6.5 KiB
Snapshot and Refs
Compact element references that reduce context usage for AI agents.
Related: commands.md for full function reference, SKILL.md for quick start.
Contents
- How Refs Work
- Snapshot Output Format
- Using Refs
- Ref Lifecycle
- Best Practices
- Ref Notation Details
- Troubleshooting
How Refs Work
Traditional approach:
Full DOM/HTML -> AI parses -> CSS selector -> Action (~3000-5000 tokens)
agent-browser approach:
Compact snapshot -> @refs assigned -> Direct interaction (~200-400 tokens)
The snapshot extracts interactive elements and assigns short @e refs, reducing token usage significantly.
Snapshot Output Format
infsh app run agent-browser --function snapshot --session $SESSION --input '{}'
Response elements_text:
@e1 [a] "Home" href="/"
@e2 [a] "Products" href="/products"
@e3 [a] "About" href="/about"
@e4 [button] "Sign In"
@e5 [input type="email"] placeholder="Email"
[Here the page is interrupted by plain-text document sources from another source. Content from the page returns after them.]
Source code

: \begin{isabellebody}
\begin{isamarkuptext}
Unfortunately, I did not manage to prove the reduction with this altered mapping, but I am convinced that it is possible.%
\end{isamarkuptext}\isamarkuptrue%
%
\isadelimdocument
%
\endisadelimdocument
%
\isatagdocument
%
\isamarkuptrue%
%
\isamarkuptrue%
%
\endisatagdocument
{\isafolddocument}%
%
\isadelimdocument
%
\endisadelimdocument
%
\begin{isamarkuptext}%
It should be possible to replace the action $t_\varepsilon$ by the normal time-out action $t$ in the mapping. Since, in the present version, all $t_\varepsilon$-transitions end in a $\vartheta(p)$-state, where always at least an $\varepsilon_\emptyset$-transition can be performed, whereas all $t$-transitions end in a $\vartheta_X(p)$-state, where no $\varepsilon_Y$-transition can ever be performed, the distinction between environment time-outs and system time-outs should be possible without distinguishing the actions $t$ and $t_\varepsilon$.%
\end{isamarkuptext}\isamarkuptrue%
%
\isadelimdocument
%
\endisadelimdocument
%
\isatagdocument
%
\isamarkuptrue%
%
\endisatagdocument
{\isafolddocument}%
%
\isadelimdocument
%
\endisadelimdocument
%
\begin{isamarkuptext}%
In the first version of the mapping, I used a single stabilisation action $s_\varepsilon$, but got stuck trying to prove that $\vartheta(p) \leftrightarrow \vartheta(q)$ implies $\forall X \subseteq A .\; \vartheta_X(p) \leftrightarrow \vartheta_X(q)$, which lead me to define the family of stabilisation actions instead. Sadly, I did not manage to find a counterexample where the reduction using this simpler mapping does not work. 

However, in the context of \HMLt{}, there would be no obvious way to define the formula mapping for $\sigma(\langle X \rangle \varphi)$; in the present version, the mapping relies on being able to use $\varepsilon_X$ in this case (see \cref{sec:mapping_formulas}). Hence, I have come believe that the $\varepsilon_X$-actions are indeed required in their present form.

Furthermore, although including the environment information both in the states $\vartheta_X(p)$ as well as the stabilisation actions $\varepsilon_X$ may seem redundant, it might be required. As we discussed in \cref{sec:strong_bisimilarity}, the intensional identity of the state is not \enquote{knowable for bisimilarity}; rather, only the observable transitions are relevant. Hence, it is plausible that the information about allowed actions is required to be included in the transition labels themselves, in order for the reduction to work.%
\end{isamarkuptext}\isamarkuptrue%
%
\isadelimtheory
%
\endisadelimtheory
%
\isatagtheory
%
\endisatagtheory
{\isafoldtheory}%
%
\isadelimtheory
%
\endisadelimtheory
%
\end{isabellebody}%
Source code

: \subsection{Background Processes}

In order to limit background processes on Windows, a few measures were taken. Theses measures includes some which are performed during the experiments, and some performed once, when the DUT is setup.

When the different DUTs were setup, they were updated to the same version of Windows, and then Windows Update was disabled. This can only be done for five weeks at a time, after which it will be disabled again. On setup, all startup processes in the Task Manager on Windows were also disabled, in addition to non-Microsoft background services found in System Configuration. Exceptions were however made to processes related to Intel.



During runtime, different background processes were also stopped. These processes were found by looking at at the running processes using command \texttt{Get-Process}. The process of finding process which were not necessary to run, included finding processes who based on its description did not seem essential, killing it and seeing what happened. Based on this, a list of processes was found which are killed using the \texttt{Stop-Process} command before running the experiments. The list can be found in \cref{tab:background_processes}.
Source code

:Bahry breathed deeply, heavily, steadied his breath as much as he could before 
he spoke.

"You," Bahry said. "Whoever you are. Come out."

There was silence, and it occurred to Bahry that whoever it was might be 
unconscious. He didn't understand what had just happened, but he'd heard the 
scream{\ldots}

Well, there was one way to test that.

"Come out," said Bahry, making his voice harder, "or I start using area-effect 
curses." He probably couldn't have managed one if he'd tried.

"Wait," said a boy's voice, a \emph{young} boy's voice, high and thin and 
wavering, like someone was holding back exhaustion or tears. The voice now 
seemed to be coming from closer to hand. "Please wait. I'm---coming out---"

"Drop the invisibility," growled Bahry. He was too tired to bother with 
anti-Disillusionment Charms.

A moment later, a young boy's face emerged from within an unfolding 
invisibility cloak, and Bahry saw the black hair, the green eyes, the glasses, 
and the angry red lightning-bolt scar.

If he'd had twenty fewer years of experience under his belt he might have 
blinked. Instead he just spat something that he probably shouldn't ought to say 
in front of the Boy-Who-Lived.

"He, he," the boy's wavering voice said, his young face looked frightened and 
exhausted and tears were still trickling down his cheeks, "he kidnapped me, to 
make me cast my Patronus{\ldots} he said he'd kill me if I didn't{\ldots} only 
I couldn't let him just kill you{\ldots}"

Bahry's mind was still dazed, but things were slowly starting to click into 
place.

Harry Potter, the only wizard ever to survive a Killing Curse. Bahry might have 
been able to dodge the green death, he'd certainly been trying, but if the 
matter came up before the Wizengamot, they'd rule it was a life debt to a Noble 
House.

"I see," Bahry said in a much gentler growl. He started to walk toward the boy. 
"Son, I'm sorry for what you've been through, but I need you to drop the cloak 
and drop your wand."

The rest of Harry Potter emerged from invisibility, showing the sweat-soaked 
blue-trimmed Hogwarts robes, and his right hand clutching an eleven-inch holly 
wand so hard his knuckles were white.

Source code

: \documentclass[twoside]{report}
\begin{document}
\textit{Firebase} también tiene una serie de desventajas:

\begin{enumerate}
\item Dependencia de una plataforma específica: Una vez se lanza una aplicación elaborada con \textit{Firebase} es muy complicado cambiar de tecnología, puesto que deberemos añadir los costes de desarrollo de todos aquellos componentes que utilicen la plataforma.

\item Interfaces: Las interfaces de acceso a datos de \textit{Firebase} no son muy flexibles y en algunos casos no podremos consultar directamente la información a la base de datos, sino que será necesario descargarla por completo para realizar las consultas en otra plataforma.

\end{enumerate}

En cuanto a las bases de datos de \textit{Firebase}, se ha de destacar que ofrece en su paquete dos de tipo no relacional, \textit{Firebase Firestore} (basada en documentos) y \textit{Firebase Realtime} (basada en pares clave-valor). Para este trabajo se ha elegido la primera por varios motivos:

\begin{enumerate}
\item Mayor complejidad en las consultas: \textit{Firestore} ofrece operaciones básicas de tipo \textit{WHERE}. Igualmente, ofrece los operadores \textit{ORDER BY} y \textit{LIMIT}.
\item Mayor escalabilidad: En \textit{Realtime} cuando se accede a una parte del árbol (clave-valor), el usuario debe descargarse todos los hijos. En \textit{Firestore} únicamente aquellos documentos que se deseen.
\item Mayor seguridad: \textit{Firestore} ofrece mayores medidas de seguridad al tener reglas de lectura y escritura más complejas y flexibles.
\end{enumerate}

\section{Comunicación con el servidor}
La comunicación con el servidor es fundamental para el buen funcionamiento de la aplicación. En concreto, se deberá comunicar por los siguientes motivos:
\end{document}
@e6 [input type="password"] placeholder="Password"
@e7 [button type="submit"] "Log In"
@e8 [input type="checkbox"] name="remember"
Response elements (structured):
[
{
"ref": "@e1",
"desc": "@e1 [a] \"Home\" href=\"/\"",
"tag": "a",
"text": "Home",
"role": null,
"name": null,
"href": "/",
"input_type": null
},
...
]
Using Refs
Once you have refs, interact directly:
# Click the "Sign In" button
'{"action": "click", "ref": "@e4"}'
# Fill email input
'{"action": "fill", "ref": "@e5", "text": "user@example.com"}'
# Fill password
'{"action": "fill", "ref": "@e6", "text": "password123"}'
# Submit the form
'{"action": "click", "ref": "@e7"}'
# Check the "remember me" checkbox
'{"action": "check", "ref": "@e8"}'
Ref Lifecycle
IMPORTANT: Refs are invalidated when the page changes!
# Get initial snapshot
infsh app run agent-browser --function snapshot --session $SESSION --input '{}'
# @e1 [button] "Next"
# Click triggers page change
infsh app run agent-browser --function interact --session $SESSION --input '{
"action": "click", "ref": "@e1"
}'
# MUST re-snapshot to get new refs!
infsh app run agent-browser --function snapshot --session $SESSION --input '{}'
# @e1 [h1] "Page 2" <- Different element now!
When to Re-snapshot
Always re-snapshot after:
- Navigation - Clicking links, form submissions,
gotoaction - Dynamic content - AJAX loads, modals opening, tabs switching
- Page mutations - JavaScript modifying the DOM
The interact function returns a fresh snapshot in its response, so you can often use that instead of a separate snapshot call.
Best Practices
1. Always Use the Latest Snapshot
# CORRECT: Use snapshot from previous response
RESULT=$(infsh app run agent-browser --function interact --session $SESSION --input '{
"action": "click", "ref": "@e1"
}')
# Use elements from $RESULT.snapshot for next action
# WRONG: Using stale refs
# After navigation, @e1 may point to a completely different element
2. Check Success Before Continuing
RESULT=$(infsh app run agent-browser --function interact --session $SESSION --input '{
"action": "click", "ref": "@e5"
}')
SUCCESS=$(echo $RESULT | jq -r '.success')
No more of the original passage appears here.